Consideradas uns dos principais instrumentos do governo para compensar a queda de arrecadação, as parcelas dos lucros das estatais repassadas ao Tesouro Nacional enfrentam uma forte pressão para cumprir esse papel. A desaceleração da economia no primeiro semestre e resultados negativos em empresas como a Petrobras, que registrou o primeiro prejuízo trimestral em dez anos, põem em dúvida a capacidade de os dividendos das estatais garantirem o equilíbrio das contas públicas em 2012.
Recentemente, o governo elevou em R$ 3 bilhões – de R$ 23,5 bilhões para R$ 26,5 bilhões – a estimativa de pagamento de dividendos de estatais em 2012. Esse dinheiro ajudará a compensar a queda de R$ 13,3 bilhões esperada na arrecadação federal de impostos em relação ao valor originalmente projetado no orçamento.

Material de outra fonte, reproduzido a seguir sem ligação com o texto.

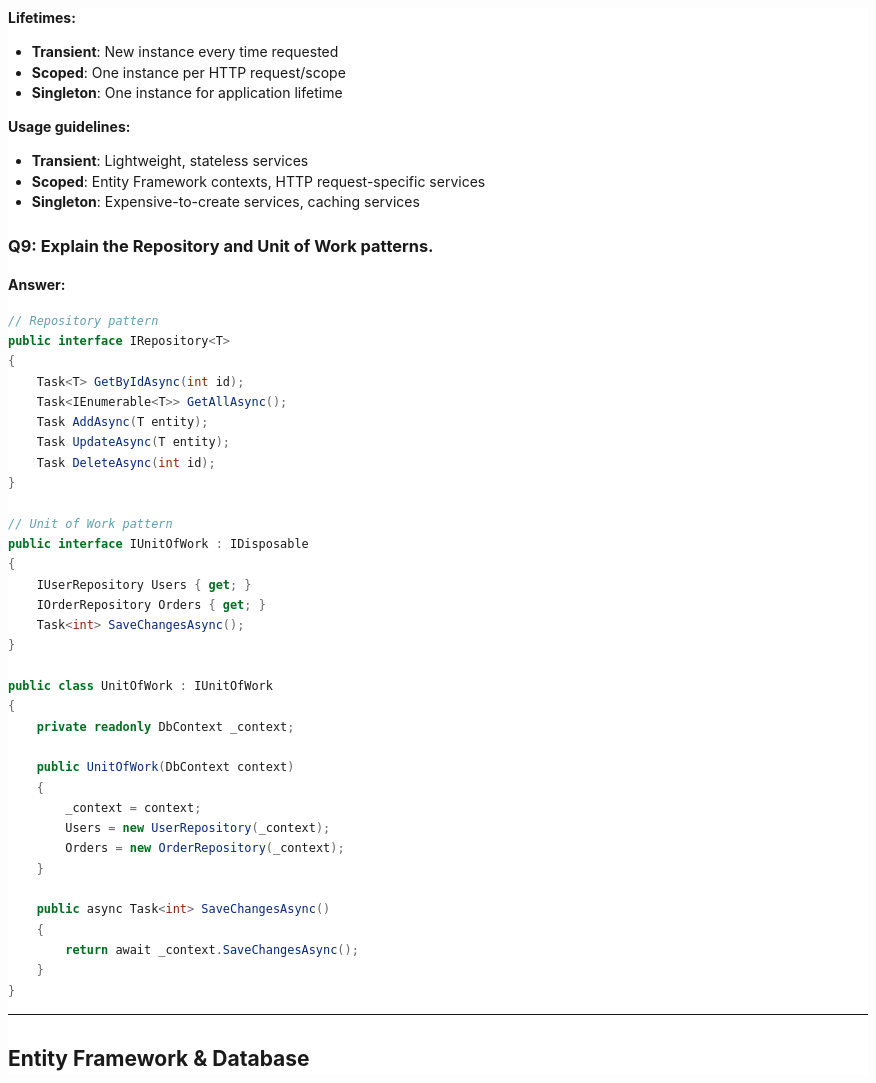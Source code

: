 **Lifetimes:**
- **Transient**: New instance every time requested
- **Scoped**: One instance per HTTP request/scope
- **Singleton**: One instance for application lifetime

**Usage guidelines:**
- **Transient**: Lightweight, stateless services
- **Scoped**: Entity Framework contexts, HTTP request-specific services
- **Singleton**: Expensive-to-create services, caching services

### Q9: Explain the Repository and Unit of Work patterns.

**Answer:**
```csharp
// Repository pattern
public interface IRepository<T>
{
    Task<T> GetByIdAsync(int id);
    Task<IEnumerable<T>> GetAllAsync();
    Task AddAsync(T entity);
    Task UpdateAsync(T entity);
    Task DeleteAsync(int id);
}

// Unit of Work pattern
public interface IUnitOfWork : IDisposable
{
    IUserRepository Users { get; }
    IOrderRepository Orders { get; }
    Task<int> SaveChangesAsync();
}

public class UnitOfWork : IUnitOfWork
{
    private readonly DbContext _context;
    
    public UnitOfWork(DbContext context)
    {
        _context = context;
        Users = new UserRepository(_context);
        Orders = new OrderRepository(_context);
    }
    
    public async Task<int> SaveChangesAsync()
    {
        return await _context.SaveChangesAsync();
    }
}
```

---

## Entity Framework & Database
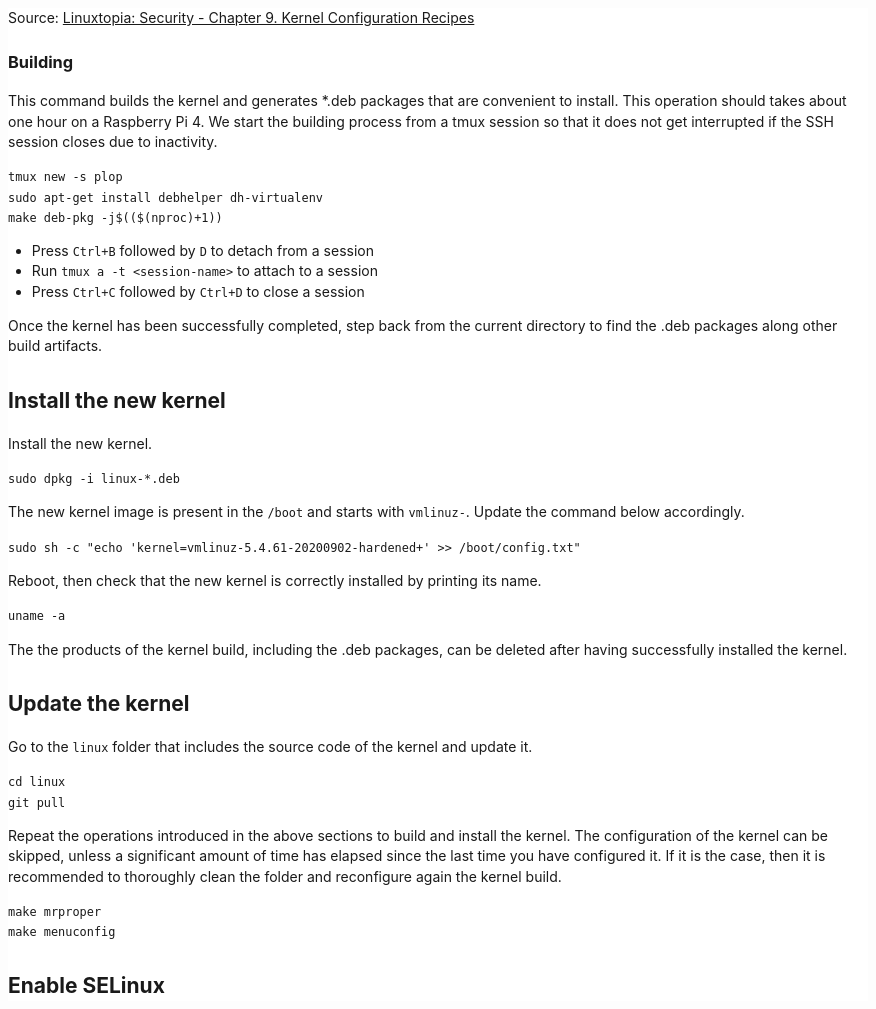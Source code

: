 Source: [Linuxtopia: Security - Chapter 9.  Kernel Configuration Recipes][linuxtopia_selinux]

### Building

This command builds the kernel and generates *.deb packages that are convenient
to install. This operation should takes about one hour on a Raspberry Pi 4. We
start the building process from a tmux session so that it does not get interrupted
if the SSH session closes due to inactivity.

    tmux new -s plop
    sudo apt-get install debhelper dh-virtualenv
    make deb-pkg -j$(($(nproc)+1))

- Press `Ctrl+B` followed by `D` to detach from a session
- Run `tmux a -t <session-name>` to attach to a session
- Press `Ctrl+C` followed by `Ctrl+D` to close a session

Once the kernel has been successfully completed, step back from the current
directory to find the .deb packages along other build artifacts.

## Install the new kernel

Install the new kernel.

    sudo dpkg -i linux-*.deb

The new kernel image is present in the `/boot` and starts with `vmlinuz-`.
Update the command below accordingly.

    sudo sh -c "echo 'kernel=vmlinuz-5.4.61-20200902-hardened+' >> /boot/config.txt"

Reboot, then check that the new kernel is correctly installed by printing its name.

    uname -a

The the products of the kernel build, including the .deb packages, can be deleted
after having successfully installed the kernel.

## Update the kernel

Go to the `linux` folder that includes the source code of the kernel and update it.

    cd linux
    git pull

Repeat the operations introduced in the above sections to build and install the
kernel. The configuration of the kernel can be skipped, unless a significant
amount of time has elapsed since the last time you have configured it. If it is
the case, then it is recommended to thoroughly clean the folder and reconfigure
again the kernel build.

    make mrproper
    make menuconfig

## Enable SELinux


[Raspberry Pi OS Lite (32-bit)]: https://www.raspberrypi.org/documentation/installation/installing-images/README.md
[linuxtopia_selinux]: https://www.linuxtopia.org/online_books/linux_kernel/kernel_configuration/ch09s06.html
[Kernel building]: https://www.raspberrypi.org/documentation/linux/kernel/building.md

Especialistas, no entanto, questionam se essa previsão é factível.
De janeiro a junho, o Tesouro Nacional recebeu R$ 7,956 bilhões em dividendos, o que significa que o governo teria de requisitar cerca de R$ 8 bilhões de lucros das estatais no segundo semestre para alcançar a estimativa. Para o economista-chefe da Corretora Convenção, Fernando Montero, isso só será possível se as estatais puderem pagar dividendos acumulados não repassados em outros anos. “Em tese, o governo tem como tirar mais resultados com base em dividendos acumulados”, disse.
Para Montero, o recente prejuízo da Petrobras e as perspectivas de diminuição do lucro do Banco do Brasil indicam que o governo deve apelar para outras empresas. “Tenho a impressão de que o grosso [dos dividendos] virá do BNDES [Banco Nacional de Desenvolvimento Econômico e Social], mas para saber se o governo conseguirá levantar todo o valor estimado, é necessário esperar os resultados das estatais”, declarou.
A política de distribuição dos dividendos é definida em assembleia de acionistas, que decide que parcela do lucro deve ser reinvestida na própria empresa e que proporção é distribuída aos acionistas. Principal acionista das estatais federais, o Tesouro Nacional pode abrir mão desses recursos em momentos de expansão da economia e exigi-los em momentos de queda na arrecadação. Esse procedimento, no entanto, foi usado em 2009 e 2010, e, segundo especialistas, não se sabe se as estatais ainda têm fôlego para repassar mais dividendos.
O economista-chefe da Sulamérica Investimentos, Newton Rosa, acredita que, em um ambiente de queda de receitas e de gastos que não diminuem, os dividendos tornaram-se essenciais para cumprir o superávit primário – economia para pagar os juros da dívida pública. Neste ano, o Governo Central, composto pelo Tesouro Nacional, pela Previdência Social e pelo Banco Central, deve economizar R$ 97 bilhões. Com a crise atual e o crescimento dos gastos públicos, ele questiona se o governo conseguirá cumprir a meta cheia.
“Estamos em um quadro excepcional, em que o mundo atravessa uma crise muito grande. Como o Brasil está em uma situação fiscal muito melhor que a maioria dos países, temos espaço para não cumprir a meta cheia este ano, desde que o governo reafirme o compromisso com a política fiscal saudável nos próximos anos”, disse Rosa.
Montero também indaga se o governo deveria requisitar mais dividendos apenas para tentar cumprir a meta de superávit primário. “Receitas extraordinárias como os dividendos ajudam a alcançar a meta, mas têm pouco impacto sobre a demanda porque não representam o que o governo, de fato, conseguiu economizar. Não sei até que ponto vale usar manobras contábeis para insistir na meta cheia”, declarou.